Uitzendorganisaties konden aan deze voorwaarden niet voldoen en werden daarom ook niet erkend als samenwerkingsverband of leerbedrijf. Ondanks een sterke lobby van uitzendorganisaties bij het Ministerie van OCW en gevoerde rechtszaken, worden uitzendbureaus niet erkend als leerbedrijf. Zij zouden dat graag willen vanwege de status en de subsidies waarvoor erkende leerbedrijven en samenwerkingsverbanden in aanmerking komen.

Crisis
In de afgelopen jaren hebben de Samenwerkingsverbanden veel last gehad van de economische crisis en de daling van het aantal plaatsbare leerlingen bij de lidbedrijven.

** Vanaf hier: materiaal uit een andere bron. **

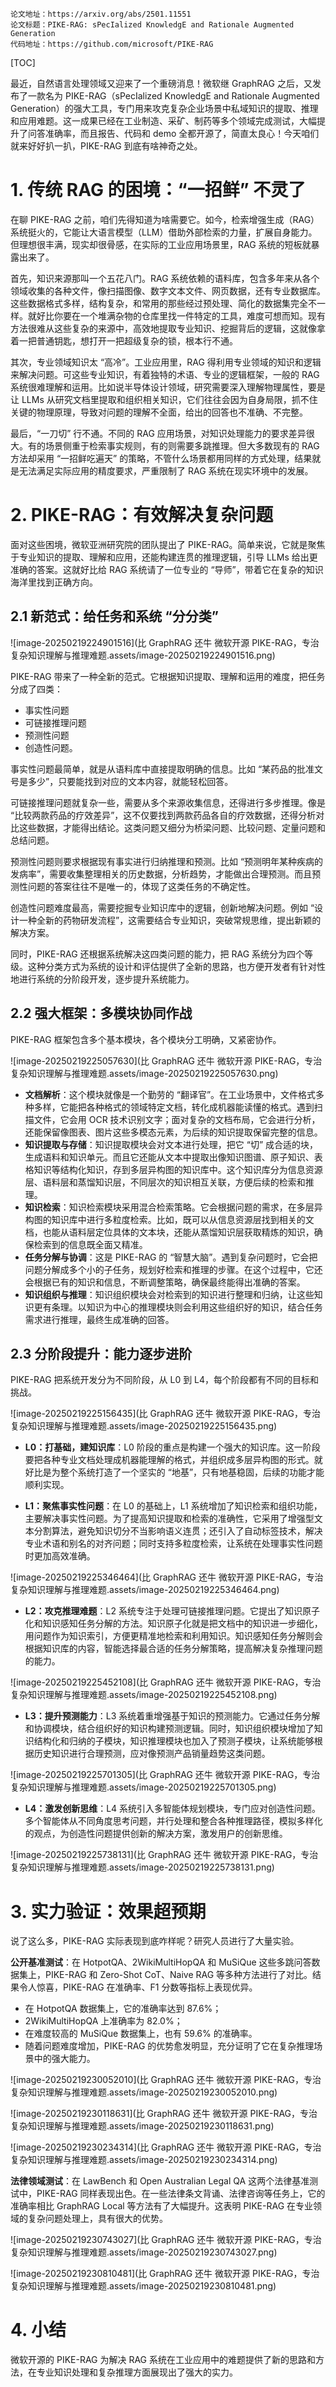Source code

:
 ```
论文地址：https://arxiv.org/abs/2501.11551
论文标题：PIKE-RAG: sPecIalized KnowledgE and Rationale Augmented Generation
代码地址：https://github.com/microsoft/PIKE-RAG
```

[TOC]

最近，自然语言处理领域又迎来了一个重磅消息！微软继 GraphRAG 之后，又发布了一款名为 PIKE-RAG（sPecIalized KnowledgE and Rationale Augmented Generation）的强大工具，专门用来攻克复杂企业场景中私域知识的提取、推理和应用难题。这一成果已经在工业制造、采矿、制药等多个领域完成测试，大幅提升了问答准确率，而且报告、代码和 demo 全都开源了，简直太良心！今天咱们就来好好扒一扒，PIKE-RAG 到底有啥神奇之处。

# 1. 传统 RAG 的困境：“一招鲜” 不灵了

在聊 PIKE-RAG 之前，咱们先得知道为啥需要它。如今，检索增强生成（RAG）系统挺火的，它能让大语言模型（LLM）借助外部检索的力量，扩展自身能力。但理想很丰满，现实却很骨感，在实际的工业应用场景里，RAG 系统的短板就暴露出来了。

首先，知识来源那叫一个五花八门。RAG 系统依赖的语料库，包含多年来从各个领域收集的各种文件，像扫描图像、数字文本文件、网页数据，还有专业数据库。这些数据格式多样，结构复杂，和常用的那些经过预处理、简化的数据集完全不一样。就好比你要在一个堆满杂物的仓库里找一件特定的工具，难度可想而知。现有方法很难从这些复杂的来源中，高效地提取专业知识、挖掘背后的逻辑，这就像拿着一把普通钥匙，想打开一把超级复杂的锁，根本行不通。

其次，专业领域知识太 “高冷”。工业应用里，RAG 得利用专业领域的知识和逻辑来解决问题。可这些专业知识，有着独特的术语、专业的逻辑框架，一般的 RAG 系统很难理解和运用。比如说半导体设计领域，研究需要深入理解物理属性，要是让 LLMs 从研究文档里提取和组织相关知识，它们往往会因为自身局限，抓不住关键的物理原理，导致对问题的理解不全面，给出的回答也不准确、不完整。

最后，“一刀切” 行不通。不同的 RAG 应用场景，对知识处理能力的要求差异很大。有的场景侧重于检索事实规则，有的则需要多跳推理。但大多数现有的 RAG 方法却采用 “一招鲜吃遍天” 的策略，不管什么场景都用同样的方式处理，结果就是无法满足实际应用的精度要求，严重限制了 RAG 系统在现实环境中的发展。

# 2. PIKE-RAG：有效解决复杂问题

面对这些困境，微软亚洲研究院的团队提出了 PIKE-RAG。简单来说，它就是聚焦于专业知识的提取、理解和应用，还能构建连贯的推理逻辑，引导 LLMs 给出更准确的答案。这就好比给 RAG 系统请了一位专业的 “导师”，带着它在复杂的知识海洋里找到正确方向。

## 2.1 新范式：给任务和系统 “分分类”

![image-20250219224901516](比 GraphRAG 还牛 微软开源 PIKE-RAG，专治复杂知识理解与推理难题.assets/image-20250219224901516.png)

PIKE-RAG 带来了一种全新的范式。它根据知识提取、理解和运用的难度，把任务分成了四类：

- 事实性问题
- 可链接推理问题
- 预测性问题
- 创造性问题。

事实性问题最简单，就是从语料库中直接提取明确的信息。比如 “某药品的批准文号是多少”，只要能找到对应的文本内容，就能轻松回答。

可链接推理问题就复杂一些，需要从多个来源收集信息，还得进行多步推理。像是 “比较两款药品的疗效差异”，这不仅要找到两款药品各自的疗效数据，还得分析对比这些数据，才能得出结论。这类问题又细分为桥梁问题、比较问题、定量问题和总结问题。

预测性问题则要求根据现有事实进行归纳推理和预测。比如 “预测明年某种疾病的发病率”，需要收集整理相关的历史数据，分析趋势，才能做出合理预测。而且预测性问题的答案往往不是唯一的，体现了这类任务的不确定性。

创造性问题难度最高，需要挖掘专业知识库中的逻辑，创新地解决问题。例如 “设计一种全新的药物研发流程”，这需要结合专业知识，突破常规思维，提出新颖的解决方案。

同时，PIKE-RAG 还根据系统解决这四类问题的能力，把 RAG 系统分为四个等级。这种分类方式为系统的设计和评估提供了全新的思路，也方便开发者有针对性地进行系统的分阶段开发，逐步提升系统能力。

## 2.2 强大框架：多模块协同作战

PIKE-RAG 框架包含多个基本模块，各个模块分工明确，又紧密协作。

![image-20250219225057630](比 GraphRAG 还牛 微软开源 PIKE-RAG，专治复杂知识理解与推理难题.assets/image-20250219225057630.png)

- **文档解析**：这个模块就像是一个勤劳的 “翻译官”。在工业场景中，文件格式多种多样，它能把各种格式的领域特定文档，转化成机器能读懂的格式。遇到扫描文件，它会用 OCR 技术识别文字；面对复杂的文档布局，它会进行分析，还能保留像图表、图片这些多模态元素，为后续的知识提取保留完整的信息。
- **知识提取与存储**：知识提取模块会对文本进行处理，把它 “切” 成合适的块，生成语料和知识单元。而且它还能从文本中提取出像知识图谱、原子知识、表格知识等结构化知识，存到多层异构图的知识库中。这个知识库分为信息资源层、语料层和蒸馏知识层，不同层次的知识相互关联，方便后续的检索和推理。
- **知识检索**：知识检索模块采用混合检索策略。它会根据问题的需求，在多层异构图的知识库中进行多粒度检索。比如，既可以从信息资源层找到相关的文档，也能从语料层定位具体的文本块，还能从蒸馏知识层获取精炼的知识，确保检索到的信息既全面又精准。
- **任务分解与协调**：这是 PIKE-RAG 的 “智慧大脑”。遇到复杂问题时，它会把问题分解成多个小的子任务，规划好检索和推理的步骤。在这个过程中，它还会根据已有的知识和信息，不断调整策略，确保最终能得出准确的答案。
- **知识组织与推理**：知识组织模块会对检索到的知识进行整理和归纳，让这些知识更有条理。以知识为中心的推理模块则会利用这些组织好的知识，结合任务需求进行推理，最终生成准确的回答。

## 2.3 分阶段提升：能力逐步进阶

PIKE-RAG 把系统开发分为不同阶段，从 L0 到 L4，每个阶段都有不同的目标和挑战。

![image-20250219225156435](比 GraphRAG 还牛 微软开源 PIKE-RAG，专治复杂知识理解与推理难题.assets/image-20250219225156435.png)

- **L0：打基础，建知识库**：L0 阶段的重点是构建一个强大的知识库。这一阶段要把各种专业文档处理成机器能理解的格式，并组织成多层异构图的形式。就好比是为整个系统打造了一个坚实的 “地基”，只有地基稳固，后续的功能才能顺利实现。

- **L1：聚焦事实性问题**：在 L0 的基础上，L1 系统增加了知识检索和组织功能，主要解决事实性问题。为了提高知识提取和检索的准确性，它采用了增强型文本分割算法，避免知识切分不当影响语义连贯；还引入了自动标签技术，解决专业术语和别名的对齐问题；同时支持多粒度检索，让系统在处理事实性问题时更加高效准确。

![image-20250219225346464](比 GraphRAG 还牛 微软开源 PIKE-RAG，专治复杂知识理解与推理难题.assets/image-20250219225346464.png)

- **L2：攻克推理难题**：L2 系统专注于处理可链接推理问题。它提出了知识原子化和知识感知任务分解的方法。知识原子化就是把文档中的知识进一步细化，用问题作为知识索引，方便更精准地检索和利用知识。知识感知任务分解则会根据知识库的内容，智能选择最合适的任务分解策略，提高解决复杂推理问题的能力。

![image-20250219225452108](比 GraphRAG 还牛 微软开源 PIKE-RAG，专治复杂知识理解与推理难题.assets/image-20250219225452108.png)

- **L3：提升预测能力**：L3 系统着重增强基于知识的预测能力。它通过任务分解和协调模块，结合组织好的知识构建预测逻辑。同时，知识组织模块增加了知识结构化和归纳的子模块，知识推理模块也加入了预测子模块，让系统能够根据历史知识进行合理预测，应对像预测产品销量趋势这类问题。

![image-20250219225701305](比 GraphRAG 还牛 微软开源 PIKE-RAG，专治复杂知识理解与推理难题.assets/image-20250219225701305.png)

- **L4：激发创新思维**：L4 系统引入多智能体规划模块，专门应对创造性问题。多个智能体从不同角度思考问题，并行处理和整合各种推理路径，模拟多样化的观点，为创造性问题提供创新的解决方案，激发用户的创新思维。

![image-20250219225738131](比 GraphRAG 还牛 微软开源 PIKE-RAG，专治复杂知识理解与推理难题.assets/image-20250219225738131.png)

# 3. 实力验证：效果超预期

说了这么多，PIKE-RAG 实际表现到底咋样呢？研究人员进行了大量实验。

**公开基准测试**：在 HotpotQA、2WikiMultiHopQA 和 MuSiQue 这些多跳问答数据集上，PIKE-RAG 和 Zero-Shot CoT、Naive RAG 等多种方法进行了对比。结果令人惊喜，PIKE-RAG 在准确率、F1 分数等指标上表现优异。

- 在 HotpotQA 数据集上，它的准确率达到 87.6%；
- 2WikiMultiHopQA 上准确率为 82.0%；
- 在难度较高的 MuSiQue 数据集上，也有 59.6% 的准确率。
- 随着问题难度增加，PIKE-RAG 的优势愈发明显，充分证明了它在复杂推理场景中的强大能力。

![image-20250219230052010](比 GraphRAG 还牛 微软开源 PIKE-RAG，专治复杂知识理解与推理难题.assets/image-20250219230052010.png)

![image-20250219230118631](比 GraphRAG 还牛 微软开源 PIKE-RAG，专治复杂知识理解与推理难题.assets/image-20250219230118631.png)

![image-20250219230234314](比 GraphRAG 还牛 微软开源 PIKE-RAG，专治复杂知识理解与推理难题.assets/image-20250219230234314.png)

**法律领域测试**：在 LawBench 和 Open Australian Legal QA 这两个法律基准测试中，PIKE-RAG 同样表现出色。在一些法律条文背诵、法律咨询等任务上，它的准确率相比 GraphRAG Local 等方法有了大幅提升。这表明 PIKE-RAG 在专业领域的复杂问题处理上，具有很大的优势。

![image-20250219230743027](比 GraphRAG 还牛 微软开源 PIKE-RAG，专治复杂知识理解与推理难题.assets/image-20250219230743027.png)

![image-20250219230810481](比 GraphRAG 还牛 微软开源 PIKE-RAG，专治复杂知识理解与推理难题.assets/image-20250219230810481.png)

# 4. 小结

微软开源的 PIKE-RAG 为解决 RAG 系统在工业应用中的难题提供了新的思路和方法，在专业知识处理和复杂推理方面展现出了强大的实力。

Bovendien was er een toenemende prijsconcurrentie met ZZP-ers en uitzendkrachten. Het uurtarief van een leerling – in relatie tot zijn ervaring en productiviteit – was nagenoeg even hoog als een ervaren vakkracht. De extra kosten om leerlingen te werven, aanvullend te scholen en te begeleiden leiden tot een flinke opslag op het uurtarief van een leerling-werknemer van een Samenwerkingsverband. Maar in slechte tijden zijn bedrijven minder bereid en in staat om te investeren in de opleiding van toekomstige arbeidskrachten; dan komt het voortbestaan van het bedrijf op de eerste plaats.

De Samenwerkingsverbanden hebben op alle mogelijke manieren getracht door te gaan met het opleiden van leerlingen. Noodgedwongen hebben de Samenwerkingsverbanden flink moeten ingrijpen in hun organisatie en de kosten moeten verlagen. In veel gevallen is dit ten koste gegaan van de arbeidsvoorwaarden van de leerling, de toepassing van de cao en het dienstverband voor de duur van de BBL-opleiding. De stabiele werkgever voor leerlingen ging zich meer gedragen als een uitzendorganisatie. Ook de BBL-opleiding (werken en leren) werd vaak ingeruild voor een BOL-opleiding (leren en stage). Het Samenwerkingsverband bood niet meer de zekerheden van voorheen.

Verschil met uitzendbureaus
Het aantoonbare verschil van Samenwerkingsverbanden ten opzichte van uitzendorganisaties is in de afgelopen jaren sterk verminderd. Bovendien zijn sommige Samenwerkingsverbanden gestart met echte uitzendconstructies, zoals Vakmasters Bouw en SchildersCoolNEXT. Dit heeft er toe geleid dat er geen draagvlak (meer) bestaat bij het Ministerie van OCW en het mbo-scholenveld om de erkenning van Samenwerkingsverbanden als leerbedrijf te handhaven. Men wil alleen nog bedrijven erkennen als leerbedrijf waar de leerling in de beroepspraktijk het vak kan leren.
De overheid is dan verlost van de lobby van uitzendorganisaties en het verwijt dat men meet met twee maten: “Waarom uitzendorganisaties niet en Samenwerkingsverbanden wel erkend als leerbedrijf?”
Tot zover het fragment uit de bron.